温泉街にアートな牛 岡田さん制作 芸大交流シンボルに みなかみ・湯宿

上毛新聞
2019年1月19日

みなかみ町の湯宿温泉で芸術による交流の輪が広がっている。東京芸術大の学生が温泉街の商店や旅館、民家に自身の作品を展示するイベントが毎年開催されているほか、昨年12月には同大卒業生が手掛けたオブジェが完成し、地域の新たなシンボルとしてお披露目された。作品展示を目当てに訪れる人も増えているといい、町はアートを通じた交流や観光誘客に期待を寄せている。

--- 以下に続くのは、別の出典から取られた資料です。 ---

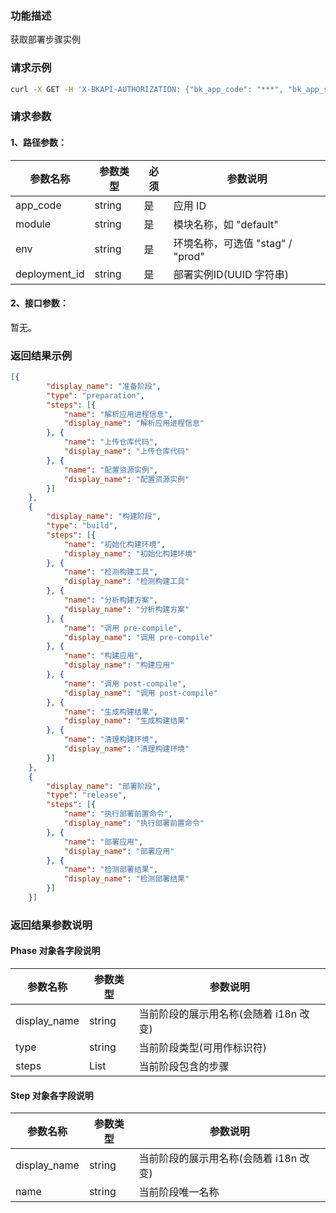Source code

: ### 功能描述
获取部署步骤实例

### 请求示例
```bash
curl -X GET -H 'X-BKAPI-AUTHORIZATION: {"bk_app_code": "***", "bk_app_secret": "***", "access_token": "***"}' http://bkapi.example.com/api/bkpaas3/prod/bkapps/applications/{app_code}/modules/{module}/envs/{env}/get_deploy_phases/{deployment_id}/
```

### 请求参数

#### 1、路径参数：

|   参数名称   |    参数类型  |  必须  |     参数说明     |
| ------------ | ------------ | ------ | ---------------- |
|   app_code   |   string     |   是   |  应用 ID    |
|   module |   string     |   是   |  模块名称，如 "default" |
|   env | string |  是 | 环境名称，可选值 "stag" / "prod" |
|   deployment_id | string |  是 | 部署实例ID(UUID 字符串) |

#### 2、接口参数：
暂无。

### 返回结果示例
```json
[{
        "display_name": "准备阶段",
        "type": "preparation",
        "steps": [{
            "name": "解析应用进程信息",
            "display_name": "解析应用进程信息"
        }, {
            "name": "上传仓库代码",
            "display_name": "上传仓库代码"
        }, {
            "name": "配置资源实例",
            "display_name": "配置资源实例"
        }]
    },
    {
        "display_name": "构建阶段",
        "type": "build",
        "steps": [{
            "name": "初始化构建环境",
            "display_name": "初始化构建环境"
        }, {
            "name": "检测构建工具",
            "display_name": "检测构建工具"
        }, {
            "name": "分析构建方案",
            "display_name": "分析构建方案"
        }, {
            "name": "调用 pre-compile",
            "display_name": "调用 pre-compile"
        }, {
            "name": "构建应用",
            "display_name": "构建应用"
        }, {
            "name": "调用 post-compile",
            "display_name": "调用 post-compile"
        }, {
            "name": "生成构建结果",
            "display_name": "生成构建结果"
        }, {
            "name": "清理构建环境",
            "display_name": "清理构建环境"
        }]
    },
    {
        "display_name": "部署阶段",
        "type": "release",
        "steps": [{
            "name": "执行部署前置命令",
            "display_name": "执行部署前置命令"
        }, {
            "name": "部署应用",
            "display_name": "部署应用"
        }, {
            "name": "检测部署结果",
            "display_name": "检测部署结果"
        }]
    }]
```

### 返回结果参数说明

#### Phase 对象各字段说明
|   参数名称   |    参数类型  |     参数说明     |
|-------------|-------------|------------------|
| display_name | string | 当前阶段的展示用名称(会随着 i18n 改变) |
| type | string | 当前阶段类型(可用作标识符) |
| steps | List | 当前阶段包含的步骤 |

#### Step 对象各字段说明
|   参数名称   |    参数类型  |     参数说明     |
|-------------|--------------|-----------------|
| display_name | string | 当前阶段的展示用名称(会随着 i18n 改变) |
| name | string | 当前阶段唯一名称 |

牛の形をしたオブジェは高さ130センチほど。もともと町内の道の駅水紀行館に飾られていたものを引き取り、同大卒業生の芸術家、岡田杏里さん(29)=埼玉県=がリメークした。町に滞在する中で温泉で癒やされたり地元住民から話を聞いたりしてイメージを膨らませ、最も印象的だったという水をモチーフに、体に絵を描き、湯宿温泉を表現。温泉街のシンボルになるよう、新たな魂を吹き込んだ。
オブジェは12月18日に披露されると早速、地元住民らから「牛さん」の愛称で呼ばれるように。現在は金田屋旅館の大広間を改装したアトリエ兼ギャラリーに展示されており、今後、イベントや他の施設でも展示し、温泉のシンボルとして浸透させていく。岡田さんは「温泉に入ると制作の疲れも取れて元気になった。湯宿の人が作品を通してつながってほしい」と思いを話す。
同温泉と同大は、卒業生の作品寄贈などを通して交流してきた。2016年からは毎年、同大の教員や学生の作品を温泉街の商店や旅館に展示するイベント「アートイン湯宿」を開いている。今季も15人が現地に滞在して制作した多彩な作品が並び、温泉街ににぎわいを生んでいる。展示は3月末まで。
町は「展示を見に訪れる人もいる。地元住民と東京の若者との交流の機会にもなっている」と歓迎し、取り組みの定着と交流の深まりに期待している。